At Floating Cube Studios - EPOS Vietnam, we cultivate a collaborative and dynamic culture driven by innovation and a passion for transforming businesses through technology. Join us to shape the future of digital solutions across Asia and beyond!
Key Contributions
- Design and operate scalable, resilient, and distributed systems across on-premises and/or cloud environments.
- Manage resource provisioning, utilization, capacity planning, and cost optimization.
- Build and maintain observability systems (metrics, logs, traces) to ensure high availability and fast incident detection.
- Analyze performance issues and drive improvements in reliability, latency, and system efficiency
- Partner with development teams to enhance stability, performance, and deployment quality.

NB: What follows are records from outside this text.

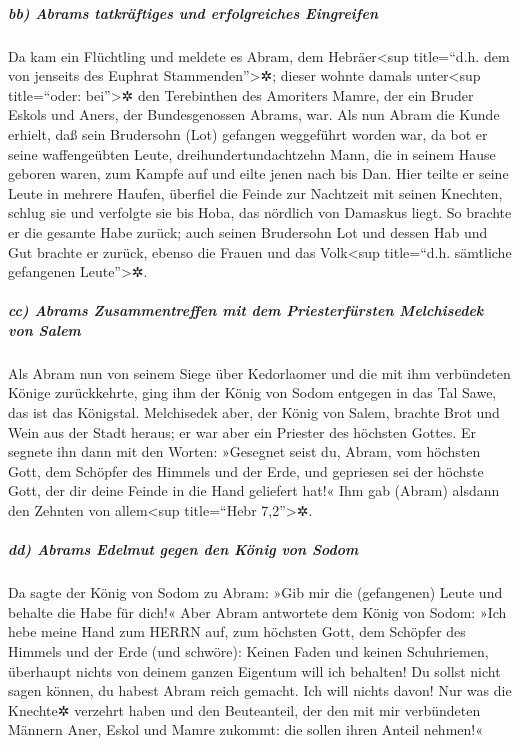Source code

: \hypertarget{bb-abrams-tatkruxe4ftiges-und-erfolgreiches-eingreifen}{%
\subparagraph{bb) Abrams tatkräftiges und erfolgreiches
Eingreifen}\label{bb-abrams-tatkruxe4ftiges-und-erfolgreiches-eingreifen}}

 Da kam ein Flüchtling und meldete es Abram, dem
Hebräer\textless sup title=``d.h. dem von jenseits des Euphrat
Stammenden''\textgreater✲; dieser wohnte damals unter\textless sup
title=``oder: bei''\textgreater✲ den Terebinthen des Amoriters Mamre,
der ein Bruder Eskols und Aners, der Bundesgenossen Abrams, war.
 Als nun Abram die Kunde erhielt, daß sein Brudersohn
(Lot) gefangen weggeführt worden war, da bot er seine waffengeübten
Leute, dreihundertundachtzehn Mann, die in seinem Hause geboren waren,
zum Kampfe auf und eilte jenen nach bis Dan.  Hier teilte
er seine Leute in mehrere Haufen, überfiel die Feinde zur Nachtzeit mit
seinen Knechten, schlug sie und verfolgte sie bis Hoba, das nördlich von
Damaskus liegt.  So brachte er die gesamte Habe zurück;
auch seinen Brudersohn Lot und dessen Hab und Gut brachte er zurück,
ebenso die Frauen und das Volk\textless sup title=``d.h. sämtliche
gefangenen Leute''\textgreater✲.

\hypertarget{cc-abrams-zusammentreffen-mit-dem-priesterfuxfcrsten-melchisedek-von-salem}{%
\subparagraph{cc) Abrams Zusammentreffen mit dem Priesterfürsten
Melchisedek von
Salem}\label{cc-abrams-zusammentreffen-mit-dem-priesterfuxfcrsten-melchisedek-von-salem}}

 Als Abram nun von seinem Siege über Kedorlaomer und die
mit ihm verbündeten Könige zurückkehrte, ging ihm der König von Sodom
entgegen in das Tal Sawe, das ist das Königstal. 
Melchisedek aber, der König von Salem, brachte Brot und Wein aus der
Stadt heraus; er war aber ein Priester des höchsten Gottes.
 Er segnete ihn dann mit den Worten: »Gesegnet seist du,
Abram, vom höchsten Gott, dem Schöpfer des Himmels und der Erde,
 und gepriesen sei der höchste Gott, der dir deine Feinde
in die Hand geliefert hat!« Ihm gab (Abram) alsdann den Zehnten von
allem\textless sup title=``Hebr 7,2''\textgreater✲.

\hypertarget{dd-abrams-edelmut-gegen-den-kuxf6nig-von-sodom}{%
\subparagraph{dd) Abrams Edelmut gegen den König von
Sodom}\label{dd-abrams-edelmut-gegen-den-kuxf6nig-von-sodom}}

 Da sagte der König von Sodom zu Abram: »Gib mir die
(gefangenen) Leute und behalte die Habe für dich!«  Aber
Abram antwortete dem König von Sodom: »Ich hebe meine Hand zum HERRN
auf, zum höchsten Gott, dem Schöpfer des Himmels und der Erde (und
schwöre):  Keinen Faden und keinen Schuhriemen, überhaupt
nichts von deinem ganzen Eigentum will ich behalten! Du sollst nicht
sagen können, du habest Abram reich gemacht.  Ich will
nichts davon! Nur was die Knechte✲ verzehrt haben und den Beuteanteil,
der den mit mir verbündeten Männern Aner, Eskol und Mamre zukommt: die
sollen ihren Anteil nehmen!«

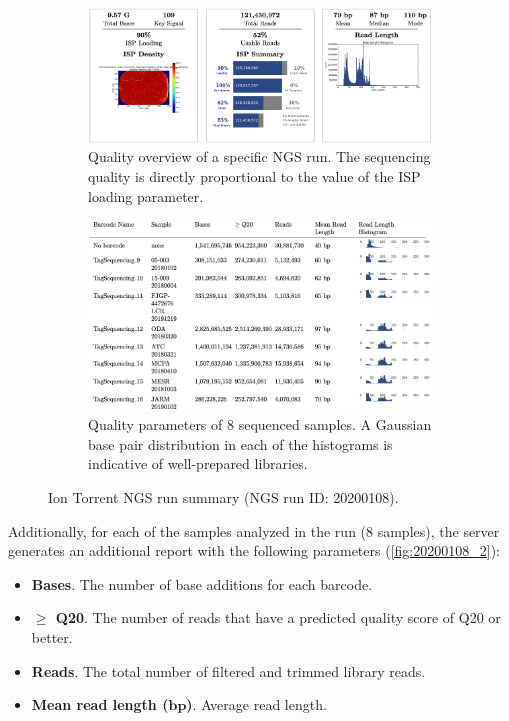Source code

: \begin{figure}[ht]
    \centering
    \begin{subfigure}{0.85\textwidth}
        \centering
        \includegraphics[width=\textwidth]{Images/chapter_3/20200108/20200108_1.png}
        \caption{Quality overview of a specific NGS run. The sequencing quality is directly proportional to the value of the ISP loading parameter. \\}
        \label{fig:20200108_1}
    \end{subfigure}
    \hfill
    \begin{subfigure}{0.85\textwidth}
        \centering
        \includegraphics[width=\textwidth]{Images/chapter_3/20200108/20200108_2.png}
        \caption{Quality parameters of 8 sequenced samples. A Gaussian  base pair distribution in each of the histograms is indicative of well-prepared libraries.}
        \label{fig:20200108_2}
    \end{subfigure}
    \hfill
    \caption{Ion Torrent\texttrademark{} NGS run summary (NGS run ID: 20200108).}
    \label{fig:NGS_summary}
\end{figure}

Additionally, for each of the samples analyzed in the run (8 samples), the server generates an additional report with the following parameters (\autoref{fig:20200108_2}):
\begin{itemize}
    \item \textbf{Bases}. The number of base additions for each barcode.
    \item \textbf{$\boldsymbol{\ge}$ Q20}. The number of reads that have a predicted quality score of Q20 or better.
    \item \textbf{Reads}. The total number of filtered and trimmed library reads.
    \item \textbf{Mean read length ($\boldsymbol{bp}$)}. Average read length.
\end{itemize}

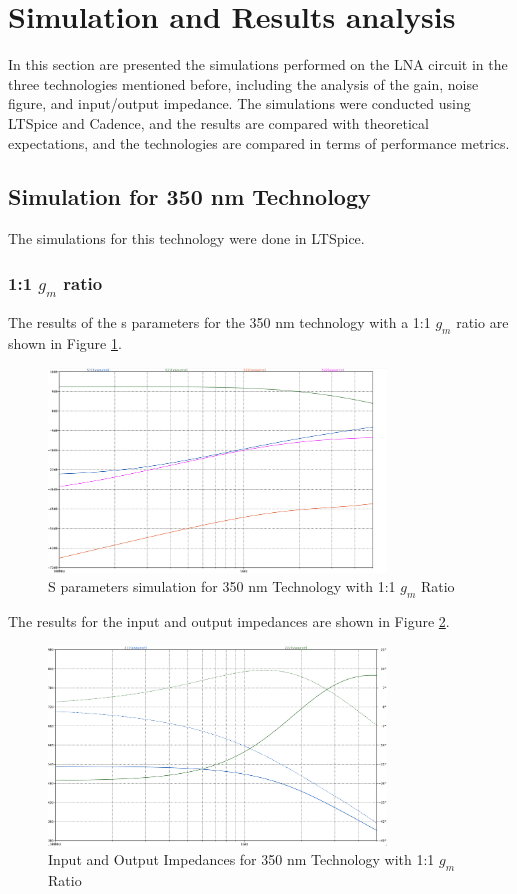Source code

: \section{Simulation and Results analysis}

In this section are presented the simulations performed on the LNA circuit in the three technologies mentioned before, including the analysis of the gain, noise figure, and input/output impedance. The simulations were conducted using LTSpice and Cadence, and the results are compared with theoretical expectations, and the technologies are compared in terms of performance metrics.

\subsection{Simulation for 350 nm Technology}

The simulations for this technology were done in LTSpice.
\subsubsection{1:1 $g_m$ ratio}

The results of the s parameters for the 350 nm technology with a 1:1 $g_m$ ratio are shown in Figure \ref{fig:350nm_1to1}. 
\begin{figure}[H]
    \centering
    \includegraphics[width=0.8\textwidth]{Images/3501to1SParam.png}
    \caption{S parameters simulation for 350 nm Technology with 1:1 $g_m$ Ratio}
    \label{fig:350nm_1to1}
\end{figure}

The results for the input and output impedances are shown in Figure \ref{fig:350nm_1to1-Z}.

\begin{figure}[H]
    \centering
    \includegraphics[width=0.8\textwidth]{Images/3501to1ZParam.png}
    \caption{Input and Output Impedances for 350 nm Technology with 1:1 $g_m$ Ratio}
    \label{fig:350nm_1to1-Z}
\end{figure}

- Develop automation tools, pipelines, and APIs to streamline operational workflows.
- Containerize and automate applications/services to improve consistency and deployment speed
- Implement security, compliance, and configuration-management standards across environments.
- Build and maintain CI/CD pipelines to ensure reliable and repeatable software releases.
- Perform incident response, troubleshooting, root-cause analysis, and maintain clear operational documentation.
Requirements
- Bachelor’s Degree in Computer Science / Information Technology / Software Development or related fields.
Must Have:
- At least 2+ years of hands-on experience in a relevant SRE role.
- Solid experience running Kubernetes and cloud platforms (AWS/GCP/Azure) at scale.
- Strong proficiency with containers and orchestration technologies (Docker, Kubernetes).
- Skilled in Infrastructure as Code and automation tooling (Terraform, Ansible).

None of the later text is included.